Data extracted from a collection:
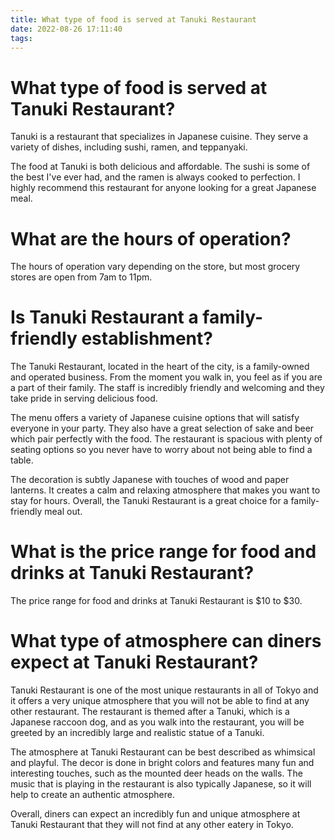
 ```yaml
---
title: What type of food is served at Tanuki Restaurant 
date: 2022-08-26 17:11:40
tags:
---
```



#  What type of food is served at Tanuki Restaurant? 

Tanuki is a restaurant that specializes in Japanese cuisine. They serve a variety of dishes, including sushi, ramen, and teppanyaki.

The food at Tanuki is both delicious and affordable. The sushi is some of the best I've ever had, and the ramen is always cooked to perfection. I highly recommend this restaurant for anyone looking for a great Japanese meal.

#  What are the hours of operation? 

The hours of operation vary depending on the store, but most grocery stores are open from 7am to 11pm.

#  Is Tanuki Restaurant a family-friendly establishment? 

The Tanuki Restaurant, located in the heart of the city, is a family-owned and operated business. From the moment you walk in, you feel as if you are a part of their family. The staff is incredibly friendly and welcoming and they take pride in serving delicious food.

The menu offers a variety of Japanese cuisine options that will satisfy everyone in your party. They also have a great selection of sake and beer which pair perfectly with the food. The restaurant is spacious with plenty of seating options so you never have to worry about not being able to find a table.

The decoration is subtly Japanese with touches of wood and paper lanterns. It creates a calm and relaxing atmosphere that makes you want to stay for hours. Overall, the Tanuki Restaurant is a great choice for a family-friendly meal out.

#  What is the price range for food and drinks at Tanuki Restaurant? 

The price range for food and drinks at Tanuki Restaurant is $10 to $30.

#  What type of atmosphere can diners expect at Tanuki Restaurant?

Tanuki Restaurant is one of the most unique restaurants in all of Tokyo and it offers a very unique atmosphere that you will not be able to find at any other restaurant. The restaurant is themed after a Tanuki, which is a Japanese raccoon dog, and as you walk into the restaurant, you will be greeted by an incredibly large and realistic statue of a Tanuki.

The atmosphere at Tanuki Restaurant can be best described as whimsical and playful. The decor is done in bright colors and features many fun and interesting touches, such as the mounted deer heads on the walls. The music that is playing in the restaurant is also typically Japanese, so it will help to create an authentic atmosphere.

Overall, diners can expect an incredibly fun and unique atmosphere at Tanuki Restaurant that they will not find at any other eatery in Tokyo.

* * *

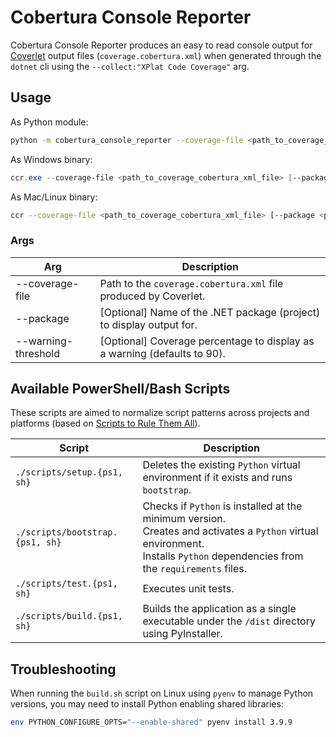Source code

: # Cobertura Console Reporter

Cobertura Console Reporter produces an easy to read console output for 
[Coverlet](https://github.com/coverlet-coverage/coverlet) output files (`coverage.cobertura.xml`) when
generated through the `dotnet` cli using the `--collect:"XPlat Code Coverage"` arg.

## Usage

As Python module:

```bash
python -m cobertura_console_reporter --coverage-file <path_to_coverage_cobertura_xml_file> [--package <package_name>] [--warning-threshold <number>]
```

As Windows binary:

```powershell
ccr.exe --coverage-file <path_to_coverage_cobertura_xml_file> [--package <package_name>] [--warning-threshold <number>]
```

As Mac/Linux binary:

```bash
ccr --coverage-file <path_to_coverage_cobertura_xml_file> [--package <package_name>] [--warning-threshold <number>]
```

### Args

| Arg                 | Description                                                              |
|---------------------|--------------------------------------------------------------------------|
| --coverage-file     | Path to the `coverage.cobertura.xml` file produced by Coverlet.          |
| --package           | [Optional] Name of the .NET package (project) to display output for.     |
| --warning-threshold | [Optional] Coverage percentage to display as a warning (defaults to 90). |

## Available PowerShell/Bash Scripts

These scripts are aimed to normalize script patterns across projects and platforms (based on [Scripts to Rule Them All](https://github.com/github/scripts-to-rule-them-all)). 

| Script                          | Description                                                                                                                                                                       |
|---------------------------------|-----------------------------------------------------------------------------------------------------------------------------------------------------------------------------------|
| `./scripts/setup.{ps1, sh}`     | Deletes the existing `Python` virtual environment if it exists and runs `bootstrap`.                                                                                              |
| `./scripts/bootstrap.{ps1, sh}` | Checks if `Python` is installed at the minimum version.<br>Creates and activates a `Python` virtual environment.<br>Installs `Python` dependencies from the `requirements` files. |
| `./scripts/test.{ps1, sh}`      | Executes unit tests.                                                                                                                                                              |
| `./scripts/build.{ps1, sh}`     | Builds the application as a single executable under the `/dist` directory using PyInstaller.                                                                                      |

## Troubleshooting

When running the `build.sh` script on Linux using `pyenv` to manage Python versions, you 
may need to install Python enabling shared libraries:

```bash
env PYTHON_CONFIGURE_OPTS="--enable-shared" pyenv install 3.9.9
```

---

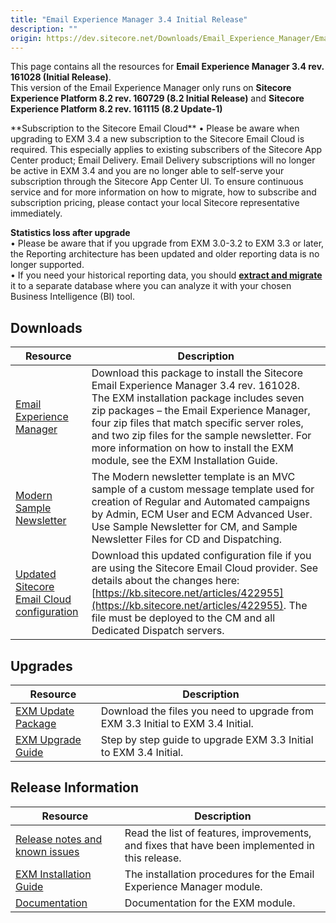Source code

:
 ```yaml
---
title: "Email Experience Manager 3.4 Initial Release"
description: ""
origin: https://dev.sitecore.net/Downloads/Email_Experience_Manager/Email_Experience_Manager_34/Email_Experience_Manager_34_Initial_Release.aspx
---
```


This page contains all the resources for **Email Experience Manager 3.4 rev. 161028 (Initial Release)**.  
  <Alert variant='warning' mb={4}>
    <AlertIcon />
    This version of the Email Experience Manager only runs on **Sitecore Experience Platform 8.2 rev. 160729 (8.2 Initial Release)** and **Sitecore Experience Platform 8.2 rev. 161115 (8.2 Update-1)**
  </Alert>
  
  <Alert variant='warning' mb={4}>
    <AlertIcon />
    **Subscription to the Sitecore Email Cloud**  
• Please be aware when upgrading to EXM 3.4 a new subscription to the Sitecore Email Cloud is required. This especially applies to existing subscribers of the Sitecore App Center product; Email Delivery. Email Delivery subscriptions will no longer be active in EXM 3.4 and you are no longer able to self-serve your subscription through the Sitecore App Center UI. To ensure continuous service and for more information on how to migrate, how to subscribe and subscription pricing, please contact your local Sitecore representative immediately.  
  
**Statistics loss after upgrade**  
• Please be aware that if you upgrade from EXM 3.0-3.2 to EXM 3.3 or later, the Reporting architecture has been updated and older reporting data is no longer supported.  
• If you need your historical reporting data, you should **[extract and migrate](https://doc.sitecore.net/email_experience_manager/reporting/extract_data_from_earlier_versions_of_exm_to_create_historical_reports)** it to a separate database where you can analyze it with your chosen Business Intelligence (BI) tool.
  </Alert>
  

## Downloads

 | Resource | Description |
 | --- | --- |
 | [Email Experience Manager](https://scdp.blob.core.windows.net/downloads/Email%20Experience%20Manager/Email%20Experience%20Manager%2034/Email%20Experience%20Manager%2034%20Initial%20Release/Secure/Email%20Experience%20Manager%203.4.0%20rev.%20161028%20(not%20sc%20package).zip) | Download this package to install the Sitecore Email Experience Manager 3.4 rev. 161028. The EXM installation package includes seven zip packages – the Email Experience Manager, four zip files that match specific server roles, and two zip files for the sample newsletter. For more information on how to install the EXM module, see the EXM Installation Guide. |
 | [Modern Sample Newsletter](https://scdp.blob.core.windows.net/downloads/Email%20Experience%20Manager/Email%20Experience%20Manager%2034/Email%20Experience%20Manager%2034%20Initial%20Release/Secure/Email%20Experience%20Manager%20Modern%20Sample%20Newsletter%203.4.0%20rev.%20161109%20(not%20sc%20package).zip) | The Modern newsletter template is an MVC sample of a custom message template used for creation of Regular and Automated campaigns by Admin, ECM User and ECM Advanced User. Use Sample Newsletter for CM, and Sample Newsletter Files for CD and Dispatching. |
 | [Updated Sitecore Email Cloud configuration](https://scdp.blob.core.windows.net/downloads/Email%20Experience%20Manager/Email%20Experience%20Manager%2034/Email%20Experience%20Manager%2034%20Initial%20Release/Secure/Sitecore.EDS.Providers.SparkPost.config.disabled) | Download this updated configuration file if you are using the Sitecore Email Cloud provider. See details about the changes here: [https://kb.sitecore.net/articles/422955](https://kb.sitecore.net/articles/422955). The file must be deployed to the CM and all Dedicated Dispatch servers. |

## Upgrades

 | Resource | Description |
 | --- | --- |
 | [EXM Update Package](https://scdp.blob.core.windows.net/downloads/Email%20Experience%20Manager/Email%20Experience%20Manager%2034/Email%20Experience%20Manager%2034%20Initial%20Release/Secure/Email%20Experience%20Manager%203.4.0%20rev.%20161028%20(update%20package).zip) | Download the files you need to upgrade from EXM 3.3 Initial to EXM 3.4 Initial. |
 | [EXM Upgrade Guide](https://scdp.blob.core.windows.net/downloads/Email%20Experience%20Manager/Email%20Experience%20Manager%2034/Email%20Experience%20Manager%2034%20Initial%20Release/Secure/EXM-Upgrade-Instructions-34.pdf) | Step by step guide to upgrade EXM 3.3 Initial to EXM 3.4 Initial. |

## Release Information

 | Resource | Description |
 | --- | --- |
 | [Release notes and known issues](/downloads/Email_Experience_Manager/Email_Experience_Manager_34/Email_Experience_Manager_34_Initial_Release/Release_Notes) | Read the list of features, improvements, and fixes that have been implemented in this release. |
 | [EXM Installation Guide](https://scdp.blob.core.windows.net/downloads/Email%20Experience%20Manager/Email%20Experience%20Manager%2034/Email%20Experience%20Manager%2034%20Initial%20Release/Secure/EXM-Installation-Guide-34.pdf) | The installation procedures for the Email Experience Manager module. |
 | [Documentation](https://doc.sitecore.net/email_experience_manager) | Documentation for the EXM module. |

- GOAL OF THE EXERCISE
Look through the entries and return each line that has the word "about" in it.

- WRITTEN SOLUTION
The menu offers a variety of Japanese cuisine options that will satisfy everyone in your party. They also have a great selection of sake and beer which pair perfectly with the food. The restaurant is spacious with plenty of seating options so you never have to worry about not being able to find a table.
 | [Updated Sitecore Email Cloud configuration](https://scdp.blob.core.windows.net/downloads/Email%20Experience%20Manager/Email%20Experience%20Manager%2034/Email%20Experience%20Manager%2034%20Initial%20Release/Secure/Sitecore.EDS.Providers.SparkPost.config.disabled) | Download this updated configuration file if you are using the Sitecore Email Cloud provider. See details about the changes here: [https://kb.sitecore.net/articles/422955](https://kb.sitecore.net/articles/422955). The file must be deployed to the CM and all Dedicated Dispatch servers. |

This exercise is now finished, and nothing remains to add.